Technical information
- Licensing authority: CRT
- Class: B1
- ERP: 10 kW
- HAAT: 41.16 m (135.0 ft)

Links
- Webcast: Listen live
- Website: radiotvmexico.com

= XHBL-FM =

Radio station in Culiacán, Sinaloa, Mexico

XHBL-FM is a radio station on 91.9 FM in Culiacán, Sinaloa, Mexico. The station is owned by Radio TV México and carries the La Ke Buena national grupera format from Radiópolis.

==History==

Logo briefly used with the Ráfaga name

XEBL was the first radio station in Sinaloa. It came to air on March 16, 1936. While Ignacio L. Sais obtained the concession for the station, originally on 1920, it was Enrique Maximiliano Gómez Blanco who founded and would later own XEBL.

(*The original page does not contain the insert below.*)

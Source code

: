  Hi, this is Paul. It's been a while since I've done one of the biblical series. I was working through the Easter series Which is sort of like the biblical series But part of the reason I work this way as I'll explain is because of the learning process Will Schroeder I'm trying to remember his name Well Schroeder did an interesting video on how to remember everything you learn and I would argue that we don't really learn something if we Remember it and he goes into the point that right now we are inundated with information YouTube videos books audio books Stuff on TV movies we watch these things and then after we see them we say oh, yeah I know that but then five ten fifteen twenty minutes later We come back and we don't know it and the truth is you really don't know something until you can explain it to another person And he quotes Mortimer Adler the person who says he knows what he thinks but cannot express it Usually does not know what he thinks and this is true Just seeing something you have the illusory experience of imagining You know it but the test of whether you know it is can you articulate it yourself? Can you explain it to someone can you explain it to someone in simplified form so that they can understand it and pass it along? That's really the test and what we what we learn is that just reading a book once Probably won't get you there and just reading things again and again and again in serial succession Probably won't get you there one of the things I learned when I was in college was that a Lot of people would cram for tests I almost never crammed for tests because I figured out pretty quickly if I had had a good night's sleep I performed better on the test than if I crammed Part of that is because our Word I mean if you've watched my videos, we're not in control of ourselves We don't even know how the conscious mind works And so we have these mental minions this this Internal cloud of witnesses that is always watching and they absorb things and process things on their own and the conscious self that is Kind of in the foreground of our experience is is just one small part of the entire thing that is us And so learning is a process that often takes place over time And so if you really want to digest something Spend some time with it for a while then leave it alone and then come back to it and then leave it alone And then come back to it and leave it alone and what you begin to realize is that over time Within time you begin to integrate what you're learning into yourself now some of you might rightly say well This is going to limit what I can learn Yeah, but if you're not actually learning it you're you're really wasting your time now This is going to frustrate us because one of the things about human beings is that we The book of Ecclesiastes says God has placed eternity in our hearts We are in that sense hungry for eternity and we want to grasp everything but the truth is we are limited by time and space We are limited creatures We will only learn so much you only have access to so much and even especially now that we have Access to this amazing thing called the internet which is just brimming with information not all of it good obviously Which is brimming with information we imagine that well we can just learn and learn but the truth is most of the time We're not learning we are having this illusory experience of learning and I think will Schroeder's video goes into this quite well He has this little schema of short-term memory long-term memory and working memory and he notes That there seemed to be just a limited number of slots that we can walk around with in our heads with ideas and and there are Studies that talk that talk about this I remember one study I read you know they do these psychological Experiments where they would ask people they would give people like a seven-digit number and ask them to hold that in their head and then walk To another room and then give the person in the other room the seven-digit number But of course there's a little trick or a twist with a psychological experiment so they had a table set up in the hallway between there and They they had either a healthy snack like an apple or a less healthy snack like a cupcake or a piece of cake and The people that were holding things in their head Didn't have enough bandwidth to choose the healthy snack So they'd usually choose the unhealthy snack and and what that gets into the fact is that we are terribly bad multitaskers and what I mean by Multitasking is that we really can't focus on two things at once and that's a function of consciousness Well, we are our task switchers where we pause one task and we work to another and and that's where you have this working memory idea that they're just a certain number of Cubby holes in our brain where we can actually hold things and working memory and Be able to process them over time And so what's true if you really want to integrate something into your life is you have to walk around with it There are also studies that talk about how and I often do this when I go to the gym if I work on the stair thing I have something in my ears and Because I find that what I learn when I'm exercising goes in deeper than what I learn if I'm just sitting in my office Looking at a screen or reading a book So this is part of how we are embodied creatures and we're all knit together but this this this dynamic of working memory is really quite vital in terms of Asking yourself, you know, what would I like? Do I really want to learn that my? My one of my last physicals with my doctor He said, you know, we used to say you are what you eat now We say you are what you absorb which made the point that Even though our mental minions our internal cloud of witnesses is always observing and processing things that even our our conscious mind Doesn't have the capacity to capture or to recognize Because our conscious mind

In the 1960s, XEBL expanded into television with the launch of XHBL-TV channel 13, also owned by Gómez Blanco. It was part of the Tele-Cadena Mexicana network. When TCM's stations were seized in 1975, XHBL fell into legal limbo, and its fate after 1975 is unknown.

In 1994, XEBL became a combo AM/FM station with the sign-on of XHBL-FM 91.9. The station surrendered its AM frequency to the Federal Telecommunications Institute on August 21, 2018.